AIM OF THE EXERCISE: Would you reproduce each of the records below precisely, with the pictures left out?

━━ EXTRACTED RECORDS

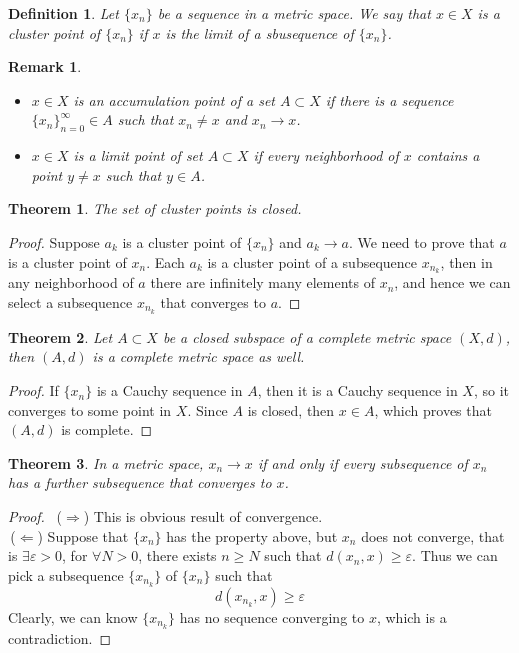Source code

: \documentclass[12pt,leqno]{amsart}
\newtheorem{theorem}{Theorem}[section]
\newtheorem{definition}{Definition}[section]
\newtheorem{remark}{Remark}[section]
\theoremstyle{definition}
\begin{document}
\begin{definition}
Let $\{x_n\}$ be a sequence in a metric space. We say that $x\in X$ is a cluster point of $\{x_n\}$ if $x$ is the limit of a sbusequence of $\{x_n\}$.
\end{definition}
\begin{remark}
$ $
\begin{itemize}
  \item $x\in X$ is an accumulation point of a set $A\subset X$ if there is a sequence $\{x_n\}^\infty_{n=0}\in A$ such that $x_n\neq x$ and $x_n \rightarrow x$.
  \item $x\in X$ is a limit point of set $A\subset X$ if every neighborhood of $x$ contains a point $y\neq x$ such that $y\in A$.
\end{itemize}
\end{remark}

\medskip

\begin{theorem}
The set of cluster points is closed.
\end{theorem}
\begin{proof}
Suppose $a_k$ is a cluster point of $\{x_n\}$ and $a_k\to a$. We need to prove that $a$ is a cluster point of $x_n$. Each $a_k$ is a cluster point of a subsequence $x_{n_k}$, then in any neighborhood of $a$ there are infinitely many elements of $x_n$, and hence we can select a subsequence $x_{n_k}$ that converges to $a$.
\end{proof}

\begin{theorem}
Let $A\subset X$ be a closed subspace of a complete metric space $(X,d)$, then $(A,d)$ is a complete metric space as well.
\end{theorem}
\begin{proof}
If $\{x_n\}$ is a Cauchy sequence in $A$, then it is a Cauchy sequence in $X$, so it converges to some point in $X$. Since $A$ is closed, then $x\in A$, which proves that $(A,d)$ is complete.
\end{proof}

\begin{theorem}
In a metric space, $x_n\to x$ if and only if every subsequence of $x_n$ has a further subsequence that converges to $x$. 
\end{theorem}
\begin{proof}
$ $\newline
\hspace*{1em}\,($\Rightarrow$) This is obvious result of convergence. \\
\hspace*{1em}\,($\Leftarrow$) Suppose that $\{x_n\}$ has the property above, but $x_n$ does not converge, that is $\exists \varepsilon > 0$, for $\forall N > 0$, there exists $n \geq N$ such that $d(x_n,x)\geq\varepsilon$. Thus we can pick a subsequence $\{x_{n_k}\}$ of $\{x_n\}$ such that
$$d(x_{n_k},x)\geq\varepsilon$$
Clearly, we can know $\{x_{n_k}\}$ has no sequence converging to $x$, which is a contradiction.
\end{proof}
\end{document}
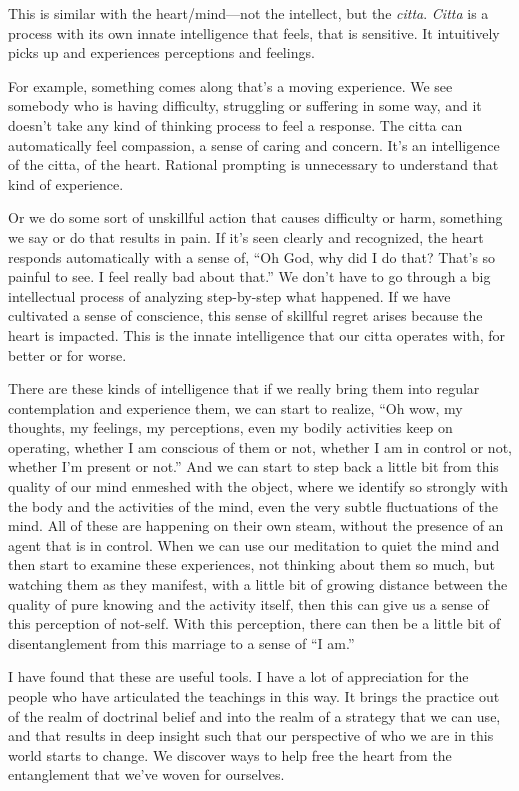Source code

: This is similar with the heart/mind---not the intellect, but the \emph{citta}. \emph{Citta} is a process with its own innate intelligence that feels, that is sensitive. It intuitively picks up and experiences perceptions and feelings.

For example, something comes along that's a moving experience. We see somebody who is having difficulty, struggling or suffering in some way, and it doesn't take any kind of thinking process to feel a response. The citta can automatically feel compassion, a sense of caring and concern. It's an intelligence of the citta, of the heart. Rational prompting is unnecessary to understand that kind of experience.

Or we do some sort of unskillful action that causes difficulty or harm, something we say or do that results in pain. If it's seen clearly and recognized, the heart responds automatically with a sense of, ``Oh God, why did I do that? That's so painful to see. I feel really bad about that.'' We don't have to go through a big intellectual process of analyzing step-by-step what happened. If we have cultivated a sense of conscience, this sense of skillful regret arises because the heart is impacted. This is the innate intelligence that our citta operates with, for better or for worse.

There are these kinds of intelligence that if we really bring them into regular contemplation and experience them, we can start to realize, ``Oh wow, my thoughts, my feelings, my perceptions, even my bodily activities keep on operating, whether I am conscious of them or not, whether I am in control or not, whether I'm present or not.'' And we can start to step back a little bit from this quality of our mind enmeshed with the object, where we identify so strongly with the body and the activities of the mind, even the very subtle fluctuations of the mind. All of these are happening on their own steam, without the presence of an agent that is in control. When we can use our meditation to quiet the mind and then start to examine these experiences, not thinking about them so much, but watching them as they manifest, with a little bit of growing distance between the quality of pure knowing and the activity itself, then this can give us a sense of this perception of not-self. With this perception, there can then be a little bit of disentanglement from this marriage to a sense of ``I am.''

I have found that these are useful tools. I have a lot of appreciation for the people who have articulated the teachings in this way. It brings the practice out of the realm of doctrinal belief and into the realm of a strategy that we can use, and that results in deep insight such that our perspective of who we are in this world starts to change. We discover ways to help free the heart from the entanglement that we've woven for ourselves.

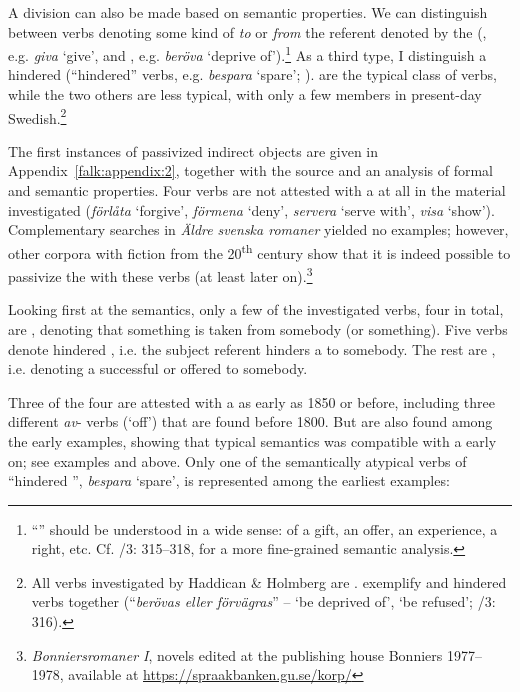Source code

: \documentclass[output=paper]{langscibook}
\begin{document}
A division can also be made based on semantic properties. We can distinguish between  verbs denoting some kind of  \textit{to} or  \textit{from} the referent denoted by the  (, e.g. \textit{giva} ‘give’, and , e.g. \textit{beröva} ‘deprive of’).\footnote{“” should be understood in a wide sense:  of a gift, an offer, an experience, a right, etc. Cf. \citealt{TelemanEtAl1999}/3: 315–318, \citet{Valdeson2021} for a more fine-grained semantic analysis.} As a third type, I distinguish a hindered  (“hindered” verbs, e.g. \textit{bespara} ‘spare’; \citealt{Valdeson2021}).  are the typical class of  verbs, while the two others are less typical, with only a few members in present-day Swedish.\footnote{All verbs investigated by Haddican \& Holmberg are . \citet{TelemanEtAl1999} exemplify  and hindered  verbs together (“\textit{berövas eller förvägras}” – ‘be deprived of’, ‘be refused’; \citealt{TelemanEtAl1999}/3: 316).} 



The first instances of passivized indirect objects are given in Appendix~\ref{falk:appendix:2}, together with the source and an analysis of formal and semantic properties. Four verbs are not attested with a  at all in the material investigated (\textit{förlåta} ‘forgive’, \textit{förmena} ‘deny’, \textit{servera} ‘serve with’, \textit{visa} ‘show’). Complementary searches in \textit{Äldre} \textit{svenska romaner} yielded no examples; however, other corpora with fiction from the 20\textsuperscript{th} century show that it is indeed possible to passivize the  with these verbs (at least later on).\footnote{\textit{Bonniersromaner I}, novels edited at the publishing house Bonniers 1977–1978, available at \url{https://spraakbanken.gu.se/korp/}} 



Looking first at the semantics, only a few of the investigated verbs, four in total, are , denoting that something is taken from somebody (or something). Five verbs denote hindered , i.e. the subject referent hinders a  to somebody. The rest are , i.e. denoting a successful or offered  to somebody. 



Three of the four  are attested with a  as early as 1850 or before, including three different \textit{av}{}- verbs (‘off’) that are found before 1800. But  are also found among the early examples, showing that typical  semantics was compatible with a  early on; see examples  and  above. Only one of the semantically atypical verbs of “hindered ”, \textit{bespara} ‘spare’, is represented among the earliest examples:
\end{document}
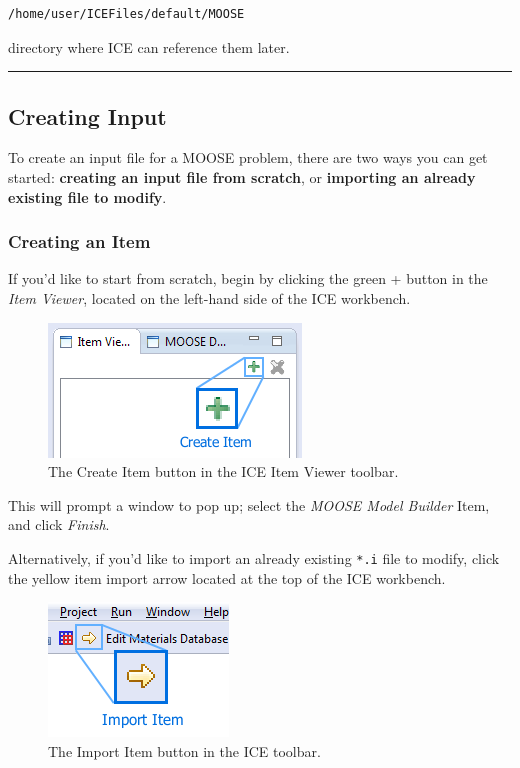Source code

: \begin{verbatim}
/home/user/ICEFiles/default/MOOSE
\end{verbatim}

directory where ICE can reference them later.

\begin{center}\rule{0.5\linewidth}{\linethickness}\end{center}

\subsection{Creating Input}\label{creating-input}

To create an input file for a MOOSE problem, there are two ways you can
get started: \textbf{creating an input file from scratch}, or
\textbf{importing an already existing file to modify}.

\subsubsection{Creating an Item}\label{creating-an-item}

If you'd like to start from scratch, begin by clicking the green +
button in the \emph{Item Viewer}, located on the left-hand side of the
ICE workbench.

\begin{figure}[htbp]
\centering
\includegraphics{figures/ICE_CreateItem.png}
\caption{The Create Item button in the ICE Item Viewer toolbar. }
\end{figure}

This will prompt a window to pop up; select the \emph{MOOSE Model
Builder} Item, and click \emph{Finish}.

Alternatively, if you'd like to import an already existing \texttt{*.i}
file to modify, click the yellow item import arrow located at the top of
the ICE workbench.

\begin{figure}[htbp]
\centering
\includegraphics{figures/ICE_ImportItem.png}
\caption{The Import Item button in the ICE toolbar. }
\end{figure}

━━━━

SOLUTION FOR THIS PROBLEM:
Source code

: \documentclass[12pt,leqno]{amsart}
\newtheorem{theorem}{Theorem}[section]
\newtheorem{definition}{Definition}[section]
\newtheorem{remark}{Remark}[section]
\theoremstyle{definition}
\begin{document}
\begin{definition}
Let $\{x_n\}$ be a sequence in a metric space. We say that $x\in X$ is a cluster point of $\{x_n\}$ if $x$ is the limit of a sbusequence of $\{x_n\}$.
\end{definition}
\begin{remark}
$ $
\begin{itemize}
  \item $x\in X$ is an accumulation point of a set $A\subset X$ if there is a sequence $\{x_n\}^\infty_{n=0}\in A$ such that $x_n\neq x$ and $x_n \rightarrow x$.
  \item $x\in X$ is a limit point of set $A\subset X$ if every neighborhood of $x$ contains a point $y\neq x$ such that $y\in A$.
\end{itemize}
\end{remark}

\medskip

\begin{theorem}
The set of cluster points is closed.
\end{theorem}
\begin{proof}
Suppose $a_k$ is a cluster point of $\{x_n\}$ and $a_k\to a$. We need to prove that $a$ is a cluster point of $x_n$. Each $a_k$ is a cluster point of a subsequence $x_{n_k}$, then in any neighborhood of $a$ there are infinitely many elements of $x_n$, and hence we can select a subsequence $x_{n_k}$ that converges to $a$.
\end{proof}

\begin{theorem}
Let $A\subset X$ be a closed subspace of a complete metric space $(X,d)$, then $(A,d)$ is a complete metric space as well.
\end{theorem}
\begin{proof}
If $\{x_n\}$ is a Cauchy sequence in $A$, then it is a Cauchy sequence in $X$, so it converges to some point in $X$. Since $A$ is closed, then $x\in A$, which proves that $(A,d)$ is complete.
\end{proof}

\begin{theorem}
In a metric space, $x_n\to x$ if and only if every subsequence of $x_n$ has a further subsequence that converges to $x$. 
\end{theorem}
\begin{proof}
$ $\newline
\hspace*{1em}\,($\Rightarrow$) This is obvious result of convergence. \\
\hspace*{1em}\,($\Leftarrow$) Suppose that $\{x_n\}$ has the property above, but $x_n$ does not converge, that is $\exists \varepsilon > 0$, for $\forall N > 0$, there exists $n \geq N$ such that $d(x_n,x)\geq\varepsilon$. Thus we can pick a subsequence $\{x_{n_k}\}$ of $\{x_n\}$ such that
$$d(x_{n_k},x)\geq\varepsilon$$
Clearly, we can know $\{x_{n_k}\}$ has no sequence converging to $x$, which is a contradiction.
\end{proof}
\end{document}
Source code

: This is similar with the heart/mind---not the intellect, but the \emph{citta}. \emph{Citta} is a process with its own innate intelligence that feels, that is sensitive. It intuitively picks up and experiences perceptions and feelings.

For example, something comes along that's a moving experience. We see somebody who is having difficulty, struggling or suffering in some way, and it doesn't take any kind of thinking process to feel a response. The citta can automatically feel compassion, a sense of caring and concern. It's an intelligence of the citta, of the heart. Rational prompting is unnecessary to understand that kind of experience.

Or we do some sort of unskillful action that causes difficulty or harm, something we say or do that results in pain. If it's seen clearly and recognized, the heart responds automatically with a sense of, ``Oh God, why did I do that? That's so painful to see. I feel really bad about that.'' We don't have to go through a big intellectual process of analyzing step-by-step what happened. If we have cultivated a sense of conscience, this sense of skillful regret arises because the heart is impacted. This is the innate intelligence that our citta operates with, for better or for worse.

There are these kinds of intelligence that if we really bring them into regular contemplation and experience them, we can start to realize, ``Oh wow, my thoughts, my feelings, my perceptions, even my bodily activities keep on operating, whether I am conscious of them or not, whether I am in control or not, whether I'm present or not.'' And we can start to step back a little bit from this quality of our mind enmeshed with the object, where we identify so strongly with the body and the activities of the mind, even the very subtle fluctuations of the mind. All of these are happening on their own steam, without the presence of an agent that is in control. When we can use our meditation to quiet the mind and then start to examine these experiences, not thinking about them so much, but watching them as they manifest, with a little bit of growing distance between the quality of pure knowing and the activity itself, then this can give us a sense of this perception of not-self. With this perception, there can then be a little bit of disentanglement from this marriage to a sense of ``I am.''

I have found that these are useful tools. I have a lot of appreciation for the people who have articulated the teachings in this way. It brings the practice out of the realm of doctrinal belief and into the realm of a strategy that we can use, and that results in deep insight such that our perspective of who we are in this world starts to change. We discover ways to help free the heart from the entanglement that we've woven for ourselves.

Source code

: \documentclass[output=paper]{langscibook}
\begin{document}
A division can also be made based on semantic properties. We can distinguish between  verbs denoting some kind of  \textit{to} or  \textit{from} the referent denoted by the  (, e.g. \textit{giva} ‘give’, and , e.g. \textit{beröva} ‘deprive of’).\footnote{“” should be understood in a wide sense:  of a gift, an offer, an experience, a right, etc. Cf. \citealt{TelemanEtAl1999}/3: 315–318, \citet{Valdeson2021} for a more fine-grained semantic analysis.} As a third type, I distinguish a hindered  (“hindered” verbs, e.g. \textit{bespara} ‘spare’; \citealt{Valdeson2021}).  are the typical class of  verbs, while the two others are less typical, with only a few members in present-day Swedish.\footnote{All verbs investigated by Haddican \& Holmberg are . \citet{TelemanEtAl1999} exemplify  and hindered  verbs together (“\textit{berövas eller förvägras}” – ‘be deprived of’, ‘be refused’; \citealt{TelemanEtAl1999}/3: 316).} 



The first instances of passivized indirect objects are given in Appendix~\ref{falk:appendix:2}, together with the source and an analysis of formal and semantic properties. Four verbs are not attested with a  at all in the material investigated (\textit{förlåta} ‘forgive’, \textit{förmena} ‘deny’, \textit{servera} ‘serve with’, \textit{visa} ‘show’). Complementary searches in \textit{Äldre} \textit{svenska romaner} yielded no examples; however, other corpora with fiction from the 20\textsuperscript{th} century show that it is indeed possible to passivize the  with these verbs (at least later on).\footnote{\textit{Bonniersromaner I}, novels edited at the publishing house Bonniers 1977–1978, available at \url{https://spraakbanken.gu.se/korp/}} 



Looking first at the semantics, only a few of the investigated verbs, four in total, are , denoting that something is taken from somebody (or something). Five verbs denote hindered , i.e. the subject referent hinders a  to somebody. The rest are , i.e. denoting a successful or offered  to somebody. 



Three of the four  are attested with a  as early as 1850 or before, including three different \textit{av}{}- verbs (‘off’) that are found before 1800. But  are also found among the early examples, showing that typical  semantics was compatible with a  early on; see examples  and  above. Only one of the semantically atypical verbs of “hindered ”, \textit{bespara} ‘spare’, is represented among the earliest examples:
\end{document}
Source code

: \begin{verbatim}
/home/user/ICEFiles/default/MOOSE
\end{verbatim}

directory where ICE can reference them later.

\begin{center}\rule{0.5\linewidth}{\linethickness}\end{center}

\subsection{Creating Input}\label{creating-input}

To create an input file for a MOOSE problem, there are two ways you can
get started: \textbf{creating an input file from scratch}, or
\textbf{importing an already existing file to modify}.

\subsubsection{Creating an Item}\label{creating-an-item}

If you'd like to start from scratch, begin by clicking the green +
button in the \emph{Item Viewer}, located on the left-hand side of the
ICE workbench.

\begin{figure}[htbp]
\centering
\includegraphics{figures/ICE_CreateItem.png}
\caption{The Create Item button in the ICE Item Viewer toolbar. }
\end{figure}

This will prompt a window to pop up; select the \emph{MOOSE Model
Builder} Item, and click \emph{Finish}.

Alternatively, if you'd like to import an already existing \texttt{*.i}
file to modify, click the yellow item import arrow located at the top of
the ICE workbench.

\begin{figure}[htbp]
\centering
\includegraphics{figures/ICE_ImportItem.png}
\caption{The Import Item button in the ICE toolbar. }
\end{figure}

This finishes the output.